Janelle K. O'Connell, PhD

The University of Toledo, Toledo, Ohio

James H. Price, PhD, MPH

The University of Toledo, Toledo, Ohio

Stephen M. Roberts, PhD

The University of Toledo, Toledo, Ohio

Stephen G. Jurs, PhD

The University of Toledo, Toledo, Ohio

Robert McKinley, PhD

The University of Toledo, Toledo, Ohio

This study was undertaken to explain dieting and exercising behavior of obese and nonobese adolescents as measured by the elements of the Health Belief Model (HBM). An elicitation questionnaire was used to determine salient beliefs about dieting, exercising, and obesity for each of the major components of the HBM. The Health Belief Model questionnaire, developed from the elicited salicnt beliefs, contained items employed to measure attitudes towards obesity and exercise, knowledge of obesity and exercise, weight locus of control, and beliefs and evaluations about obesity and exercise. Discriminant analysis and stepwise discriminant analysis were employed in the data analysis of the 69 obese and 100 nonobese HBM respondents to determine the relative importance of the investigated factors in predicting obesity.
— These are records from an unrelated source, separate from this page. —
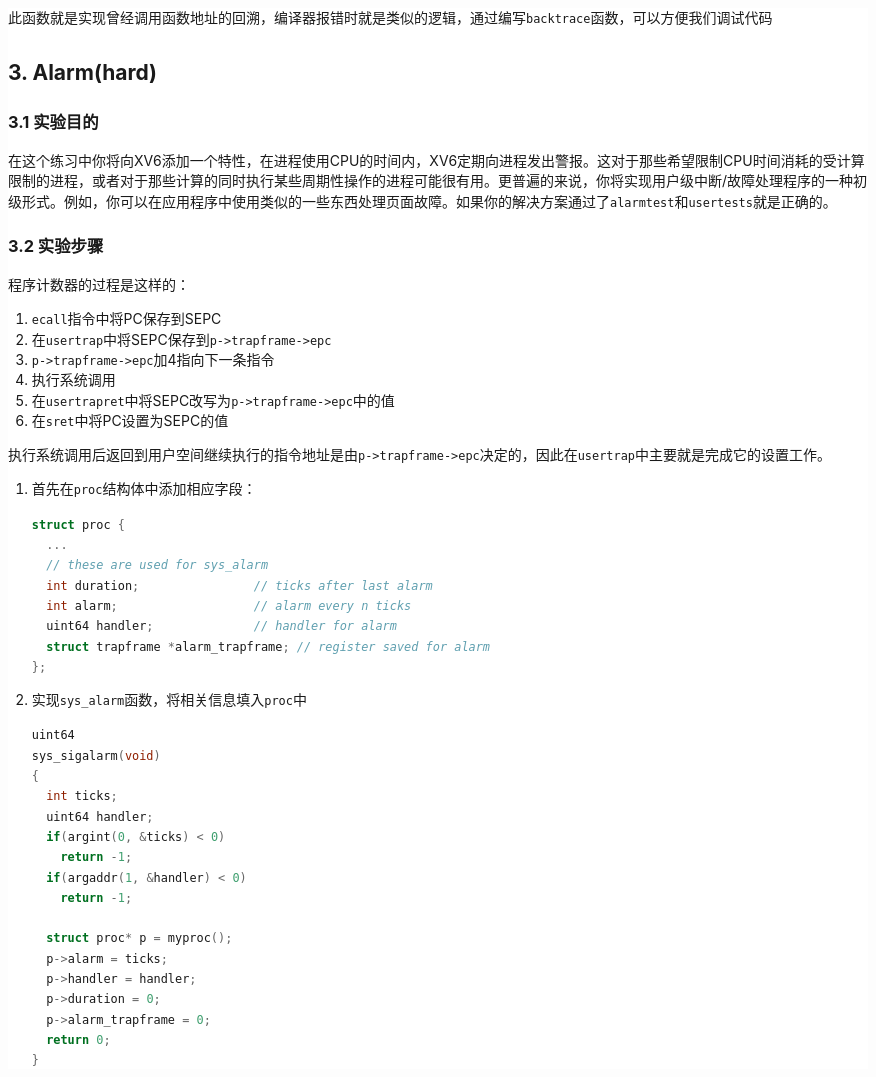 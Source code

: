 此函数就是实现曾经调用函数地址的回溯，编译器报错时就是类似的逻辑，通过编写`backtrace`函数，可以方便我们调试代码

## 3. Alarm(hard)

### 3.1 实验目的

在这个练习中你将向XV6添加一个特性，在进程使用CPU的时间内，XV6定期向进程发出警报。这对于那些希望限制CPU时间消耗的受计算限制的进程，或者对于那些计算的同时执行某些周期性操作的进程可能很有用。更普遍的来说，你将实现用户级中断/故障处理程序的一种初级形式。例如，你可以在应用程序中使用类似的一些东西处理页面故障。如果你的解决方案通过了`alarmtest`和`usertests`就是正确的。

### 3.2 实验步骤

程序计数器的过程是这样的：

1. `ecall`指令中将PC保存到SEPC
2. 在`usertrap`中将SEPC保存到`p->trapframe->epc`
3. `p->trapframe->epc`加4指向下一条指令
4. 执行系统调用
5. 在`usertrapret`中将SEPC改写为`p->trapframe->epc`中的值
6. 在`sret`中将PC设置为SEPC的值

执行系统调用后返回到用户空间继续执行的指令地址是由`p->trapframe->epc`决定的，因此在`usertrap`中主要就是完成它的设置工作。

1. 首先在`proc`结构体中添加相应字段：

   ```c
   struct proc {
     ...
     // these are used for sys_alarm
     int duration;                // ticks after last alarm
     int alarm;                   // alarm every n ticks
     uint64 handler;              // handler for alarm
     struct trapframe *alarm_trapframe; // register saved for alarm
   };
   ```

2. 实现`sys_alarm`函数，将相关信息填入`proc`中

   ```c
   uint64
   sys_sigalarm(void)
   {
     int ticks;
     uint64 handler;
     if(argint(0, &ticks) < 0)
       return -1;
     if(argaddr(1, &handler) < 0)
       return -1;
     
     struct proc* p = myproc();
     p->alarm = ticks;
     p->handler = handler;
     p->duration = 0;
     p->alarm_trapframe = 0;
     return 0;
   }
   ```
It was found that benefits of dieting was the most powerful predictor of dieting behavior for the obese adolescents, whereas susceptibility to the causes of obesity best explained present dieting behavior of nonobese adolescents. Exercising behavior of obese teenagers was best explained by cues to exercising. No HBM variables were significant in predicting exercising behavior of nonobese adolescents.